What's Driving the Alts Market?

By Nicsa posted Nov 28, 2023

Participants at Nicsa’s 2023 General Membership Meeting explored what’s driving the diverse landscape of alternative assets, from private equity to venture capital, hedge funds, and beyond.

The session, What’s Driving the Alts Landscape, took a deep dive into the untapped opportunities that alts can offer. York Lo, Head of Alternative Product and LLCs, John Hancock Investment Management moderated the panel which comprised Brendan Cuddihy, Chief Operating Office, CAIS; Kenny King, Head of Alternatives, Asset Servicing, BNY Mellon; and Meisan Lim, Investment Managing Director, Hedge Funds, Cambridge Associates

Alternative investments have emerged as a diverse array of strategies, gaining significant attention in recent years. Key periods that have buoyed this strong interest include the post-dotcom bubble in the early 2000s, after the Global Financial Crisis (GFC) in 2009, and notably post-2022 where bonds failed to provide the anticipated protection for investors. Nicsa GMM attendees benefited from a candid discussion around the opportunities and hurdles facing the ever evolving alts landscape.

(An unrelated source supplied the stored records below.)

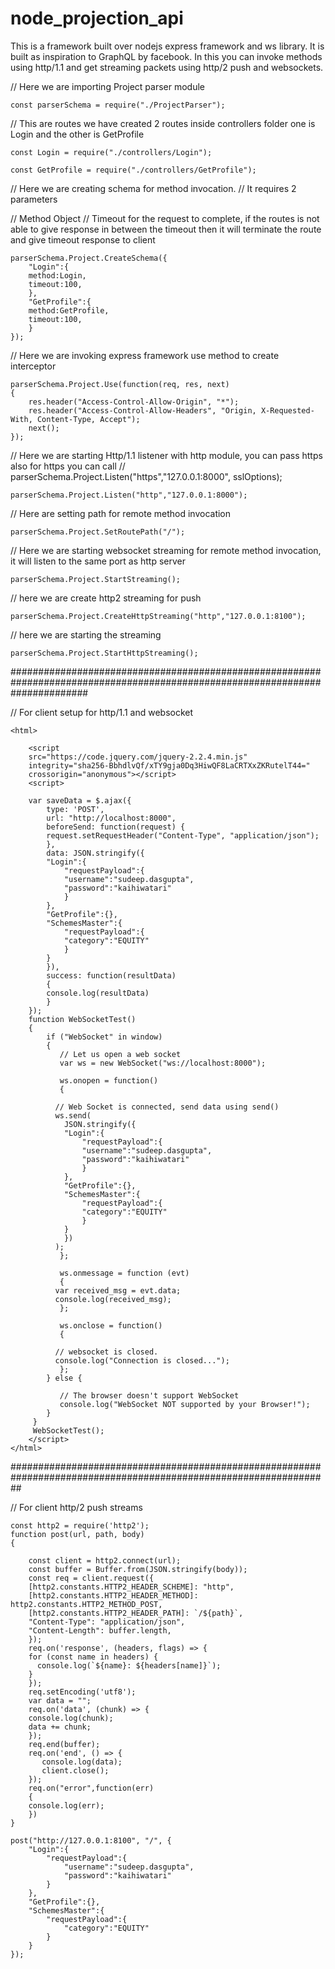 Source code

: # node_projection_api
This is a framework built over nodejs express framework and ws library. It is built as inspiration to GraphQL by facebook.
In this you can invoke methods using http/1.1 and get streaming packets using http/2 push and websockets.

// Here we are importing Project parser module

	const parserSchema = require("./ProjectParser");

// This are routes we have created 2 routes inside controllers folder one is Login and the other is GetProfile

	const Login = require("./controllers/Login");

	const GetProfile = require("./controllers/GetProfile");

// Here we are creating schema for method invocation.
// It requires 2 parameters

// Method Object
// Timeout for the request to complete, if the routes is not able to give response in between the timeout then it will terminate the route and give timeout response to client

	parserSchema.Project.CreateSchema({
	    "Login":{
		method:Login,
		timeout:100,
	    },
	    "GetProfile":{
		method:GetProfile,
		timeout:100,
	    }
	});

// Here we are invoking express framework use method to create interceptor

	parserSchema.Project.Use(function(req, res, next)
	{
	    res.header("Access-Control-Allow-Origin", "*");
	    res.header("Access-Control-Allow-Headers", "Origin, X-Requested-With, Content-Type, Accept");
	    next();
	});

// Here we are starting Http/1.1 listener with http module, you can pass https also for https you can call
// parserSchema.Project.Listen("https","127.0.0.1:8000", sslOptions);

	parserSchema.Project.Listen("http","127.0.0.1:8000");

// Here are setting path for remote method invocation

	parserSchema.Project.SetRoutePath("/");

// Here we are starting websocket streaming for remote method invocation, it will listen to the same port as http server

	parserSchema.Project.StartStreaming();

// here we are create http2 streaming for push

	parserSchema.Project.CreateHttpStreaming("http","127.0.0.1:8100");

// here we are starting the streaming

	parserSchema.Project.StartHttpStreaming();

##############################################################################################################################

// For client setup for http/1.1 and websocket

	<html>

	    <script
		src="https://code.jquery.com/jquery-2.2.4.min.js"
		integrity="sha256-BbhdlvQf/xTY9gja0Dq3HiwQF8LaCRTXxZKRutelT44="
		crossorigin="anonymous"></script>
	    <script>

		var saveData = $.ajax({
		    type: 'POST',
		    url: "http://localhost:8000",
		    beforeSend: function(request) {
			request.setRequestHeader("Content-Type", "application/json");
		    },
		    data: JSON.stringify({
			"Login":{
			    "requestPayload":{
				"username":"sudeep.dasgupta",
				"password":"kaihiwatari"
			    }
			},
			"GetProfile":{},
			"SchemesMaster":{
			    "requestPayload":{
				"category":"EQUITY"
			    }
			}
		    }),
		    success: function(resultData)
		    { 
			console.log(resultData)
		    }
		});
		function WebSocketTest()
		{
		    if ("WebSocket" in window)
		    {               
		       // Let us open a web socket
		       var ws = new WebSocket("ws://localhost:8000");

		       ws.onopen = function()
		       {

			  // Web Socket is connected, send data using send()
			  ws.send(
			    JSON.stringify({
				"Login":{
				    "requestPayload":{
					"username":"sudeep.dasgupta",
					"password":"kaihiwatari"
				    }
				},
				"GetProfile":{},
				"SchemesMaster":{
				    "requestPayload":{
					"category":"EQUITY"
				    }
				}
			    })
			  );
		       };

		       ws.onmessage = function (evt)
		       { 
			  var received_msg = evt.data;
			  console.log(received_msg);
		       };

		       ws.onclose = function()
		       { 

			  // websocket is closed.
			  console.log("Connection is closed..."); 
		       };
		    } else {

		       // The browser doesn't support WebSocket
		       console.log("WebSocket NOT supported by your Browser!");
		    }
		 }
		 WebSocketTest();
	    </script>
	</html>

##################################################################################################################

// For client http/2 push streams

	const http2 = require('http2');
	function post(url, path, body)
	{

	    const client = http2.connect(url);
	    const buffer = Buffer.from(JSON.stringify(body));
	    const req = client.request({
		[http2.constants.HTTP2_HEADER_SCHEME]: "http",
		[http2.constants.HTTP2_HEADER_METHOD]: http2.constants.HTTP2_METHOD_POST,
		[http2.constants.HTTP2_HEADER_PATH]: `/${path}`,
		"Content-Type": "application/json",
		"Content-Length": buffer.length,
	    });
	    req.on('response', (headers, flags) => {
		for (const name in headers) {
		  console.log(`${name}: ${headers[name]}`);
		}
	    });
	    req.setEncoding('utf8');
	    var data = "";
	    req.on('data', (chunk) => {
		console.log(chunk);
		data += chunk;
	    });
	    req.end(buffer);
	    req.on('end', () => {
	       console.log(data);
	       client.close();
	    });
	    req.on("error",function(err)
	    {
		console.log(err);
	    })
	}

	post("http://127.0.0.1:8100", "/", {
		"Login":{
			"requestPayload":{
				"username":"sudeep.dasgupta",
				"password":"kaihiwatari"
			}
		},
		"GetProfile":{},
		"SchemesMaster":{
			"requestPayload":{
				"category":"EQUITY"
			}
		}
	});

Here are the key takeaways:

  1. Challenges arise in reconsidering the traditional 60/40 allocation, prompting a paradigm shift towards more substantial and enduring allocations to alternative strategies.
  2. Despite the potential advantages, the wealth channel remains under-allocated to portfolio alternatives, spurring various firms to address this disparity.
  3. Semi-liquid products have witnessed remarkable growth, offering increased access to private assets.
  4. Convergence between alternative and traditional managers, including mergers and acquisitions, is a prevailing trend.
  5. Financial advisors are becoming better equipped, and technology is transforming the game, although immediate flows may lag behind heightened interest.
  6. The subscription process proves cumbersome, propelling firms to address challenges through digital transformation, especially in the realm of alternatives and trading.
  7. Post-allocation to alternatives, the focus shifts to data, reporting, and cycles, ensuring comfort in approaching clients with comprehensive portfolio insights.
  8. Client concerns regarding liquidity vary, challenging the conventional notion of maintaining 100% liquid assets. The recognition of the illiquidity premium has prompted asset managers to create structures that are more conducive to wealth building.
  9. In spite of being part of a higher-margin and fee industry, fee compression is observed, prompting nuanced considerations about paying for alpha versus beta. Bargaining power and early engagements with managers may influence fee structures.
  10. The industry is poised for a transformation, with a projected dominance of 20 to 30 product providers. Private wealth firms are expanding rapidly, propelled by a perceived $10 trillion opportunity.
  11. Successfully navigating this landscape involves careful consideration of alpha performance relative to benchmarks. 

In summary, alternative investments present a dynamic landscape where historical trends, evolving strategies, and technological advancements shape portfolio decisions. Balancing liquidity, navigating fee structures, and adapting to industry shifts are crucial for success in this evolving market.

Personal views and observations of individuals contained herein are as of the date of the live event or written material and do not necessarily reflect the views of Nicsa or its member organizations. May contain forward-looking statements subject to various uncertainties. Nothing herein is intended to be or should be construed as legal advice. Contact your own counsel in order to obtain legal advice regarding these or any other matters. The information contained herein is for informational purposes only and does not constitute a recommendation of best practices.